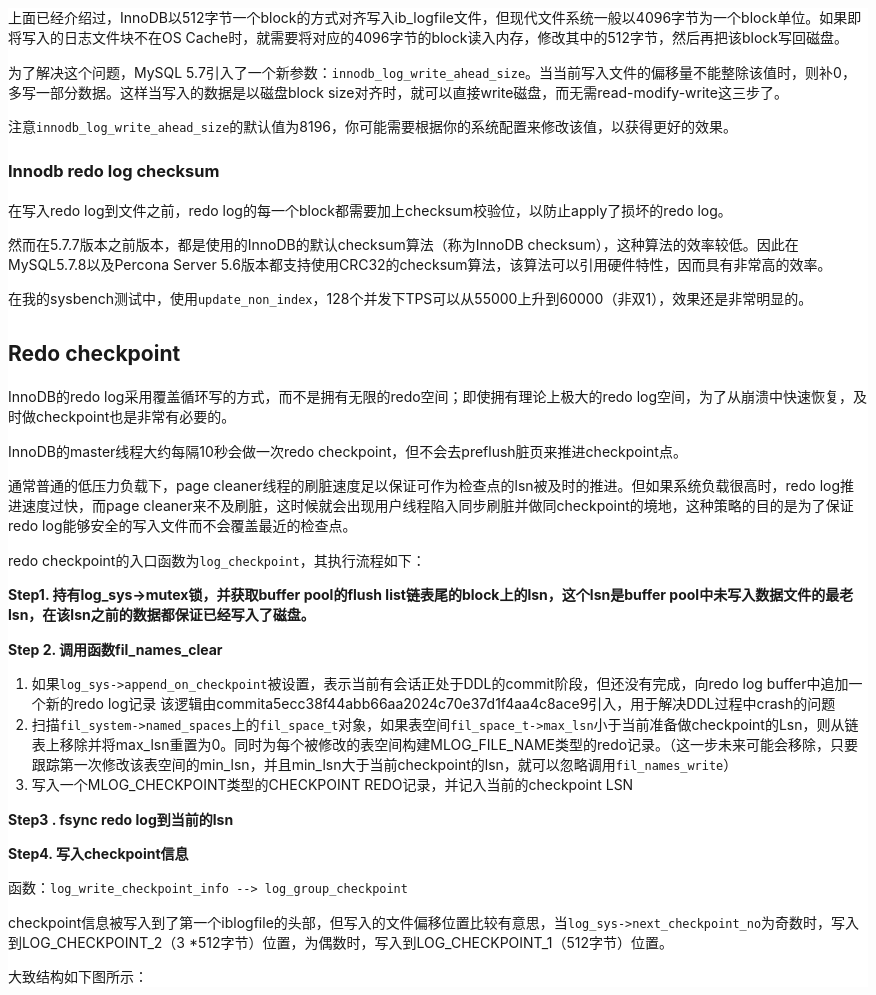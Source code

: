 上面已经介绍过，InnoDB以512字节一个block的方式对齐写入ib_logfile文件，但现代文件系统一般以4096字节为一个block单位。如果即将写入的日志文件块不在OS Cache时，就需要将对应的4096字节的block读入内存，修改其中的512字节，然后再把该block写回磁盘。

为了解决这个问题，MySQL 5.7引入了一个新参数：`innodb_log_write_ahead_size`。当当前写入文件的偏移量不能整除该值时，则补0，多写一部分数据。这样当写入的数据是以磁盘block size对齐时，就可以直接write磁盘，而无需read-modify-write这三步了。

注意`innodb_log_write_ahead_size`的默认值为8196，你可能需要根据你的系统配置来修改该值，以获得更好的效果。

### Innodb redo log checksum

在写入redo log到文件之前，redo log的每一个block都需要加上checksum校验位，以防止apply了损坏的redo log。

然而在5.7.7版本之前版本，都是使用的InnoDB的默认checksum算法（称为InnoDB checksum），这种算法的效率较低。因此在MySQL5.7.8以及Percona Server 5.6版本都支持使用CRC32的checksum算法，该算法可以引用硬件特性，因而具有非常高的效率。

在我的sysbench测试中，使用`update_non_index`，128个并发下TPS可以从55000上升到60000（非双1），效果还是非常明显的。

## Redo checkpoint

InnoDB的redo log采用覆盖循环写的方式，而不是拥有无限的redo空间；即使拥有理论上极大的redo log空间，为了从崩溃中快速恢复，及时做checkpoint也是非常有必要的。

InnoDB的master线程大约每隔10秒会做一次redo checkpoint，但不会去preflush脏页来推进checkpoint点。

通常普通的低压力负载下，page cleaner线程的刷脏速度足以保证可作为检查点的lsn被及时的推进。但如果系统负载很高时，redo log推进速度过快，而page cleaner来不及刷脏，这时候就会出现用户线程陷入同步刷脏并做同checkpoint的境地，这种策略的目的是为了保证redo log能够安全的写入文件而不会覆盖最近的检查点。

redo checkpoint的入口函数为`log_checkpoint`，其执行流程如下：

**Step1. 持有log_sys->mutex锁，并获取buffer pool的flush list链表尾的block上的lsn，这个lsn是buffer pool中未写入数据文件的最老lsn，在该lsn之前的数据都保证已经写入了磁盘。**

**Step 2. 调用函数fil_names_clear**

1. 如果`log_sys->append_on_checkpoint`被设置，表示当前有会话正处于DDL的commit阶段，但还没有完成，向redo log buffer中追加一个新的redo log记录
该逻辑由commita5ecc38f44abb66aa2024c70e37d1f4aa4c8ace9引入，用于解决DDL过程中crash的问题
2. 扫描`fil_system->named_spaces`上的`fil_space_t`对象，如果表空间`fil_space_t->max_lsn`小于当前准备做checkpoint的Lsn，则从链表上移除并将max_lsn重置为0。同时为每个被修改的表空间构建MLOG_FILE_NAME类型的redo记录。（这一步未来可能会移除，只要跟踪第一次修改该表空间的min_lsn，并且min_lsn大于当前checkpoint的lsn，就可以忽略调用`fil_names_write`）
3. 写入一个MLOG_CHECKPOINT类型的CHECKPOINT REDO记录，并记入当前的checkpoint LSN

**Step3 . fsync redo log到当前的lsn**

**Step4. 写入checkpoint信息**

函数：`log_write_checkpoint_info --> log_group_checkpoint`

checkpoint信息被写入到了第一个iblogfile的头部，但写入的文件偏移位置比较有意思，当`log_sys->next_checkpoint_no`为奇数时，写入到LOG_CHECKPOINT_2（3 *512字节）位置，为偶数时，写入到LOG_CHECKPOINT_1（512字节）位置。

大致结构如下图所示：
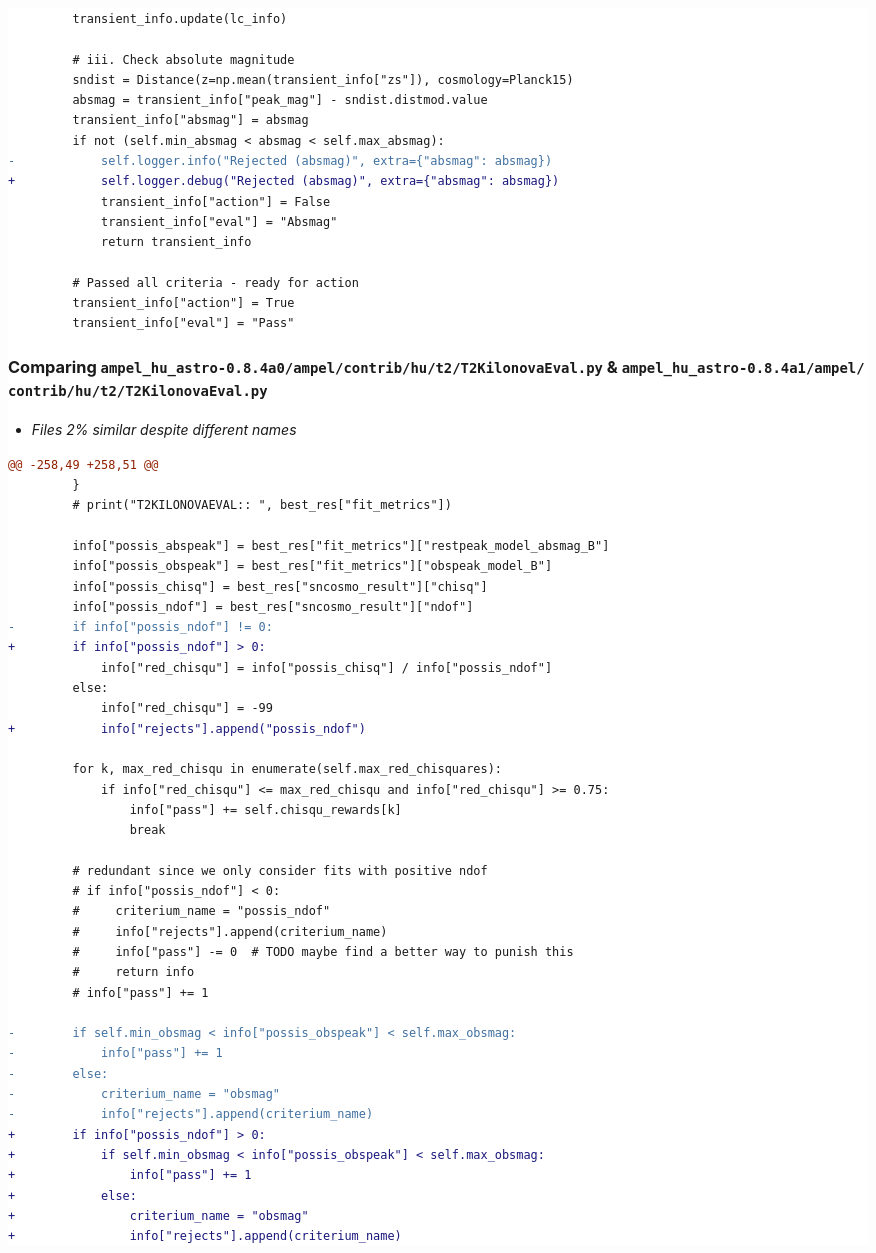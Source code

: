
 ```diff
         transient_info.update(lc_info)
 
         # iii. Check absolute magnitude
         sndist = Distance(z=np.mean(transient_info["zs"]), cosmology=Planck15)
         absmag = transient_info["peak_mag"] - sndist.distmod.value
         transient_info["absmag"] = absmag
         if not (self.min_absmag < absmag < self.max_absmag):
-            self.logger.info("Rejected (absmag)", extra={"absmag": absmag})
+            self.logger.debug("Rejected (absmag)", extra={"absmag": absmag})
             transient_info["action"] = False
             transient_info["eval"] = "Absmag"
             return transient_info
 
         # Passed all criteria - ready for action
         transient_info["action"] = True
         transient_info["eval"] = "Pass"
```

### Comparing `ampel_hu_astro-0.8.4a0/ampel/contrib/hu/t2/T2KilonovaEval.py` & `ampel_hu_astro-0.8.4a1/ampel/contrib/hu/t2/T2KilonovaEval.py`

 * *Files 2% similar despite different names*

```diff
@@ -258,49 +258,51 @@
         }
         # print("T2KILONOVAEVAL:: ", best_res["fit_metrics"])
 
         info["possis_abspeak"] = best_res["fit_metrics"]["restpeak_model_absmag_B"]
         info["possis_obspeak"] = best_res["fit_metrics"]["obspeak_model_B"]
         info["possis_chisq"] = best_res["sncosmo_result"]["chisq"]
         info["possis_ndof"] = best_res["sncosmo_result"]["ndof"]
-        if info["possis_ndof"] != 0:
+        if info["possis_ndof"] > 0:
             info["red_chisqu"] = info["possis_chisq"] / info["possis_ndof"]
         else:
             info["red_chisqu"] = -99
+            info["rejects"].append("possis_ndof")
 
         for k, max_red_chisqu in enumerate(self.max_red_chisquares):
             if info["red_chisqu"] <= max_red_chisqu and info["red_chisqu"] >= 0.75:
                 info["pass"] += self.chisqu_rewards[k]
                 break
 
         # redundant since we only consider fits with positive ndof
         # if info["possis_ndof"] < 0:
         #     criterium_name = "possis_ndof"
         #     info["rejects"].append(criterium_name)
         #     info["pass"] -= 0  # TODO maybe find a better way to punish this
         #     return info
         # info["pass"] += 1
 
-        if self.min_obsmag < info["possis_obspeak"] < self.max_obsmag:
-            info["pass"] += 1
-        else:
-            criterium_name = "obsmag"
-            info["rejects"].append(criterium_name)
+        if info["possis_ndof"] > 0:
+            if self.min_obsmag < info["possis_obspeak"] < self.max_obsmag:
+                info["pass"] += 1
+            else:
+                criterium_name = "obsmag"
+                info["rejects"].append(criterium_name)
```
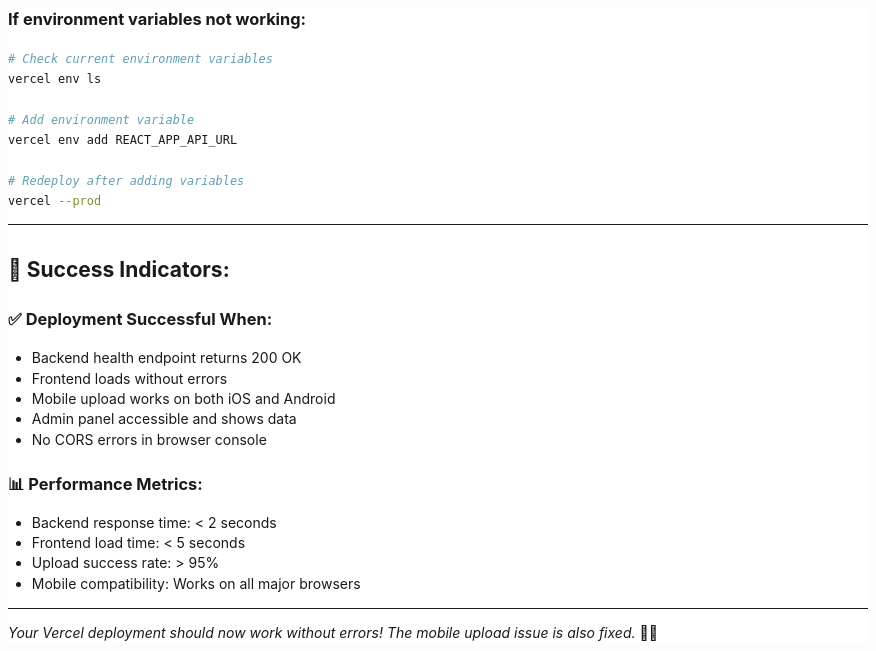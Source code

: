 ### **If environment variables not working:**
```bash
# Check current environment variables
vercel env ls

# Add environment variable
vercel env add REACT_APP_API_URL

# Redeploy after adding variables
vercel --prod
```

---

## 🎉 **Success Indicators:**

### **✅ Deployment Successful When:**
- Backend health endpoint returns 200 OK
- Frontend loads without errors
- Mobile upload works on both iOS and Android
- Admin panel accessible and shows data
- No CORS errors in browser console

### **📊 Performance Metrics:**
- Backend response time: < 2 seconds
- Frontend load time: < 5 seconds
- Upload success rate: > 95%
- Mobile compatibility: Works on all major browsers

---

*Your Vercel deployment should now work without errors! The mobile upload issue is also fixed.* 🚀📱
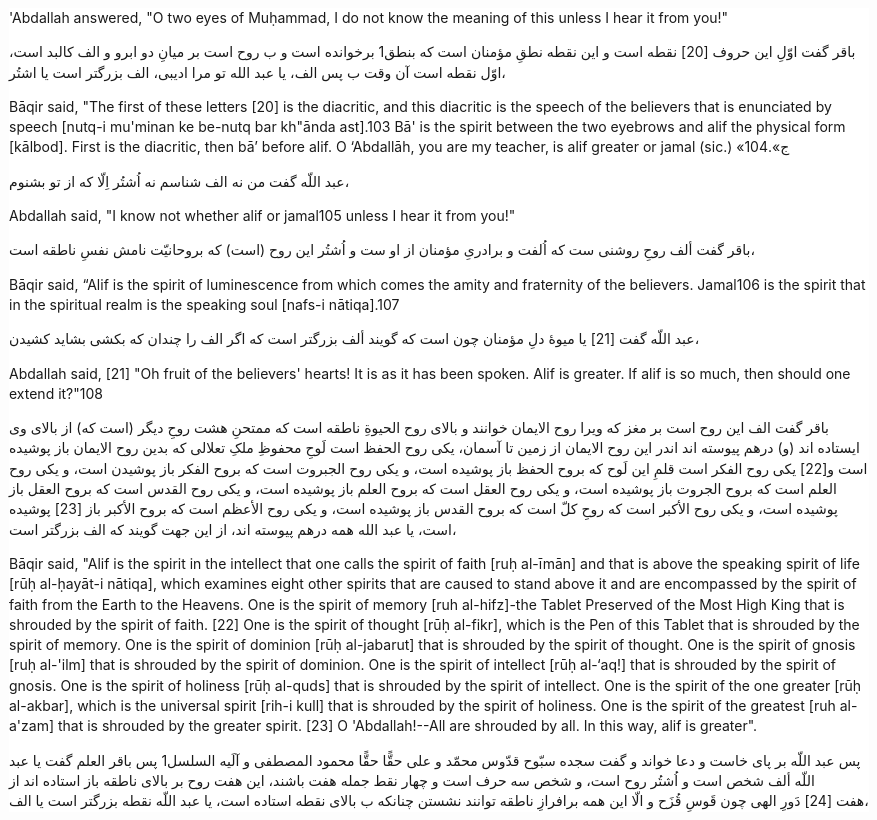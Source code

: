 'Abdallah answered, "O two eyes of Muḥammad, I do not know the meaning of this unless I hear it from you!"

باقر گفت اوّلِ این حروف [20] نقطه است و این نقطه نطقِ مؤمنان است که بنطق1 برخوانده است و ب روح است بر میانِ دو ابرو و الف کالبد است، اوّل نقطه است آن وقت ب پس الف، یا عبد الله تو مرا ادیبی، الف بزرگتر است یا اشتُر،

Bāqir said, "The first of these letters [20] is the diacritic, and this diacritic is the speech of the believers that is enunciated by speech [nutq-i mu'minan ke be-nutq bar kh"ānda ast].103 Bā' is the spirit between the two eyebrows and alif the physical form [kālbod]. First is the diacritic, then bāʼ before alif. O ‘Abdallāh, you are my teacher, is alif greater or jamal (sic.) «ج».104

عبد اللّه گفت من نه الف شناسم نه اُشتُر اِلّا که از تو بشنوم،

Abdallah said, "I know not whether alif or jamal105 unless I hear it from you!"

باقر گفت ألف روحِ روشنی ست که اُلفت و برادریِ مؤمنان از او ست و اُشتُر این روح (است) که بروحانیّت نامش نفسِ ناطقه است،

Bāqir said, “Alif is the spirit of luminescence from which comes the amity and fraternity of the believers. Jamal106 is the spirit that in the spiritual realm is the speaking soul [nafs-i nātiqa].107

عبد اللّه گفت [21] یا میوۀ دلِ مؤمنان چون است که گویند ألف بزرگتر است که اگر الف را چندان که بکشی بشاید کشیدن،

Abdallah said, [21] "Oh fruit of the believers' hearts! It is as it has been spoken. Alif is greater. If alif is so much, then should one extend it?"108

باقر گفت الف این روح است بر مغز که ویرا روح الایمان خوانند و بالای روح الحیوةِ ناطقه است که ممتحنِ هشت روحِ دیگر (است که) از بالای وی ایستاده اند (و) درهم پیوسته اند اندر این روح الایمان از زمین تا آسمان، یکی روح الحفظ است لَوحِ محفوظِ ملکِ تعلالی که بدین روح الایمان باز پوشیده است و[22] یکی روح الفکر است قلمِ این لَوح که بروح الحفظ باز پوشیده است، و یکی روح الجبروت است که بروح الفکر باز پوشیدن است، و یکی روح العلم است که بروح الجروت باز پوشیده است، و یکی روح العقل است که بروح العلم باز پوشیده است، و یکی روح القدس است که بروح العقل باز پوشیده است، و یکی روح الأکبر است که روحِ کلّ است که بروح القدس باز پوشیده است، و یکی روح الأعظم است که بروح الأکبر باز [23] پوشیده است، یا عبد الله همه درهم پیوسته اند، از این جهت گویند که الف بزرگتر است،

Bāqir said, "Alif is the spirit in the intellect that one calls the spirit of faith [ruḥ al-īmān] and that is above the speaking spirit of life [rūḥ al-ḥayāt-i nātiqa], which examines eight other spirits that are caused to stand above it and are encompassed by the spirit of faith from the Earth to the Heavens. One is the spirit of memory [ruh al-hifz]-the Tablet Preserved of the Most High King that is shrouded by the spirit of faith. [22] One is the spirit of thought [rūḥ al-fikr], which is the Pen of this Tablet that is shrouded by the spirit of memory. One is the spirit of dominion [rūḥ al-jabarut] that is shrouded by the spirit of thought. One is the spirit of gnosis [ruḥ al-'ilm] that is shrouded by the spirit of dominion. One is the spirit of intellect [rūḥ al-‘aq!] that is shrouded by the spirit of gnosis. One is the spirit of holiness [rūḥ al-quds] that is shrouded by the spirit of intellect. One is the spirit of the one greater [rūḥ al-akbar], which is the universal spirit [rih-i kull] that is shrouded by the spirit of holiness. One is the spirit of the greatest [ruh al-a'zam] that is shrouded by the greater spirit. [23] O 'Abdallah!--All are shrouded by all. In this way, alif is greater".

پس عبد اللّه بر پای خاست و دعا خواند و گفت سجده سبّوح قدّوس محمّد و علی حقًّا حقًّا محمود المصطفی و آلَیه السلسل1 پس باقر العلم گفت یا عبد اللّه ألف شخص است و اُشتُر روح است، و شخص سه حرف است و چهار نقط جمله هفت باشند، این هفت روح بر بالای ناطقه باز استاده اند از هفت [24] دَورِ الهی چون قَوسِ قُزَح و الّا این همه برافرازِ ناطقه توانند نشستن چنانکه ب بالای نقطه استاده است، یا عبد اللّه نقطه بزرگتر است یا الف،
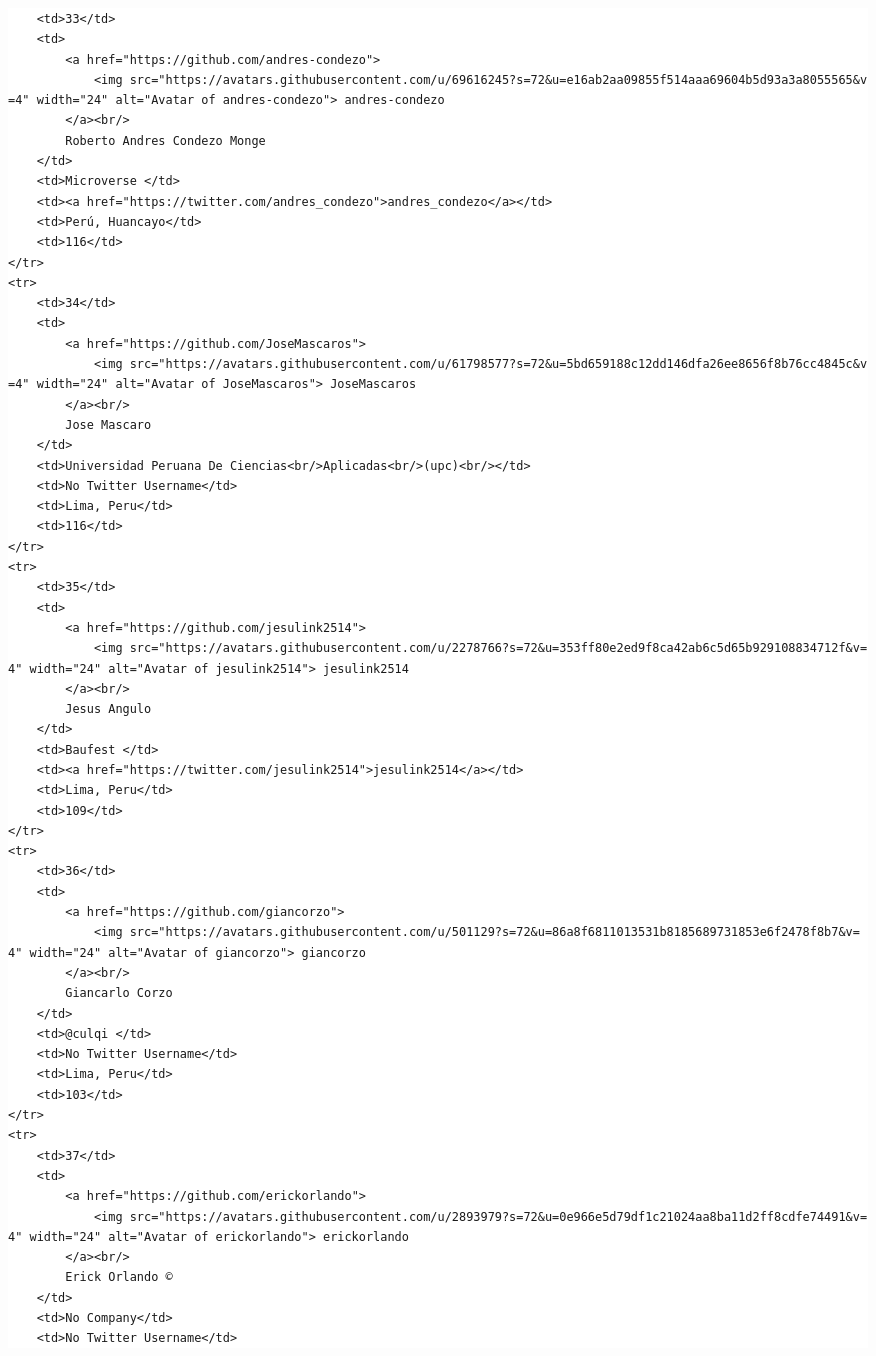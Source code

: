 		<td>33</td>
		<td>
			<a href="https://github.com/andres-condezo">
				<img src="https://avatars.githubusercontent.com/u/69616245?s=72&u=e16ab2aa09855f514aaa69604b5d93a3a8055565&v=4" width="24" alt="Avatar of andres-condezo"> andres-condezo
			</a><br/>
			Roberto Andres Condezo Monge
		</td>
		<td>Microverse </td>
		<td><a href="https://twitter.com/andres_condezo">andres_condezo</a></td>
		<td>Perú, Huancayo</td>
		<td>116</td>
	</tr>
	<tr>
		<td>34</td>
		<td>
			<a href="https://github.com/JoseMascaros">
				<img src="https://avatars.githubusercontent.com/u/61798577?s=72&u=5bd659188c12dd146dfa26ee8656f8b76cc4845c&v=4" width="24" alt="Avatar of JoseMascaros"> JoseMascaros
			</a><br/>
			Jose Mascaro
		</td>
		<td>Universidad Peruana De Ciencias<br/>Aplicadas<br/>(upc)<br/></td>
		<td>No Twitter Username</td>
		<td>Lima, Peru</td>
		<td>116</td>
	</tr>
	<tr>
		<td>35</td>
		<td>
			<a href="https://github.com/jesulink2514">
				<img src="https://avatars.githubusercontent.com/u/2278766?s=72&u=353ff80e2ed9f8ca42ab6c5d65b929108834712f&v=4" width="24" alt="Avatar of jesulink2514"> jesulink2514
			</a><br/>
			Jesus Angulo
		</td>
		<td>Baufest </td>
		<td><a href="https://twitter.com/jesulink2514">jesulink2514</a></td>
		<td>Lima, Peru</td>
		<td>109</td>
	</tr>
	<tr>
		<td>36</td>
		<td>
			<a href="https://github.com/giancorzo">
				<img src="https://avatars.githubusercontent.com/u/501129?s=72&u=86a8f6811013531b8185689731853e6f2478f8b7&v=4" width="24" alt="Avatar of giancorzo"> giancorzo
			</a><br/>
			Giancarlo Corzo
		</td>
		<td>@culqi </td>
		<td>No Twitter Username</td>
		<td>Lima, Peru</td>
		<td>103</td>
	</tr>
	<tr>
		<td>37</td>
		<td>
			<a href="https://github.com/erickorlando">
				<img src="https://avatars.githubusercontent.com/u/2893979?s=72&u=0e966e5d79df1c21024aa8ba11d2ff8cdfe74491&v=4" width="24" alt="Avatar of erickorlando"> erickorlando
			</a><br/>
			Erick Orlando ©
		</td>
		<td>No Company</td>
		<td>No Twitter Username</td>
========
▶ **THE PROBLEM**
The answer must consist of every line in the records above that contains the word "environment".

▶ **RESPONSE**
: ### **If environment variables not working:**
# Check current environment variables
# Add environment variable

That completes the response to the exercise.